◆ Brief: Transcribe every record as it stands and set the images aside.

◆ Data supplied:
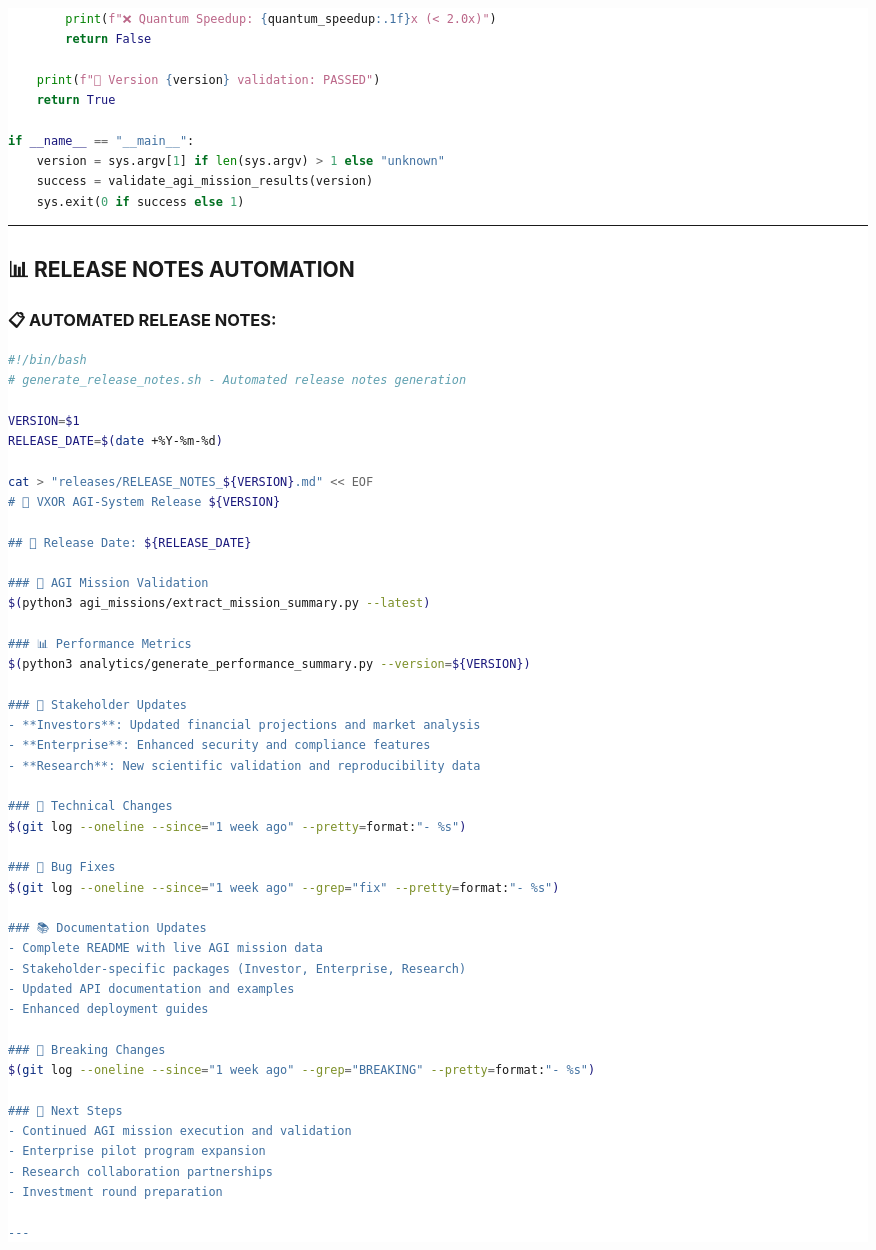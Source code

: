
 ```python
        print(f"❌ Quantum Speedup: {quantum_speedup:.1f}x (< 2.0x)")
        return False
    
    print(f"🎯 Version {version} validation: PASSED")
    return True

if __name__ == "__main__":
    version = sys.argv[1] if len(sys.argv) > 1 else "unknown"
    success = validate_agi_mission_results(version)
    sys.exit(0 if success else 1)
```

---

## 📊 **RELEASE NOTES AUTOMATION**

### **📋 AUTOMATED RELEASE NOTES:**
```bash
#!/bin/bash
# generate_release_notes.sh - Automated release notes generation

VERSION=$1
RELEASE_DATE=$(date +%Y-%m-%d)

cat > "releases/RELEASE_NOTES_${VERSION}.md" << EOF
# 🚀 VXOR AGI-System Release ${VERSION}

## 📅 Release Date: ${RELEASE_DATE}

### 🧠 AGI Mission Validation
$(python3 agi_missions/extract_mission_summary.py --latest)

### 📊 Performance Metrics
$(python3 analytics/generate_performance_summary.py --version=${VERSION})

### 🎯 Stakeholder Updates
- **Investors**: Updated financial projections and market analysis
- **Enterprise**: Enhanced security and compliance features  
- **Research**: New scientific validation and reproducibility data

### 🔧 Technical Changes
$(git log --oneline --since="1 week ago" --pretty=format:"- %s")

### 🐛 Bug Fixes
$(git log --oneline --since="1 week ago" --grep="fix" --pretty=format:"- %s")

### 📚 Documentation Updates
- Complete README with live AGI mission data
- Stakeholder-specific packages (Investor, Enterprise, Research)
- Updated API documentation and examples
- Enhanced deployment guides

### 🔄 Breaking Changes
$(git log --oneline --since="1 week ago" --grep="BREAKING" --pretty=format:"- %s")

### 🚀 Next Steps
- Continued AGI mission execution and validation
- Enterprise pilot program expansion
- Research collaboration partnerships
- Investment round preparation

---
```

◆ Problem solution:
Source code

:
 ```python
        print(f"❌ Quantum Speedup: {quantum_speedup:.1f}x (< 2.0x)")
        return False
    
    print(f"🎯 Version {version} validation: PASSED")
    return True

if __name__ == "__main__":
    version = sys.argv[1] if len(sys.argv) > 1 else "unknown"
    success = validate_agi_mission_results(version)
    sys.exit(0 if success else 1)
```

---

## 📊 **RELEASE NOTES AUTOMATION**

### **📋 AUTOMATED RELEASE NOTES:**
```bash
#!/bin/bash
# generate_release_notes.sh - Automated release notes generation

VERSION=$1
RELEASE_DATE=$(date +%Y-%m-%d)

cat > "releases/RELEASE_NOTES_${VERSION}.md" << EOF
# 🚀 VXOR AGI-System Release ${VERSION}

## 📅 Release Date: ${RELEASE_DATE}

### 🧠 AGI Mission Validation
$(python3 agi_missions/extract_mission_summary.py --latest)

### 📊 Performance Metrics
$(python3 analytics/generate_performance_summary.py --version=${VERSION})

### 🎯 Stakeholder Updates
- **Investors**: Updated financial projections and market analysis
- **Enterprise**: Enhanced security and compliance features  
- **Research**: New scientific validation and reproducibility data

### 🔧 Technical Changes
$(git log --oneline --since="1 week ago" --pretty=format:"- %s")

### 🐛 Bug Fixes
$(git log --oneline --since="1 week ago" --grep="fix" --pretty=format:"- %s")

### 📚 Documentation Updates
- Complete README with live AGI mission data
- Stakeholder-specific packages (Investor, Enterprise, Research)
- Updated API documentation and examples
- Enhanced deployment guides

### 🔄 Breaking Changes
$(git log --oneline --since="1 week ago" --grep="BREAKING" --pretty=format:"- %s")

### 🚀 Next Steps
- Continued AGI mission execution and validation
- Enterprise pilot program expansion
- Research collaboration partnerships
- Investment round preparation

---
```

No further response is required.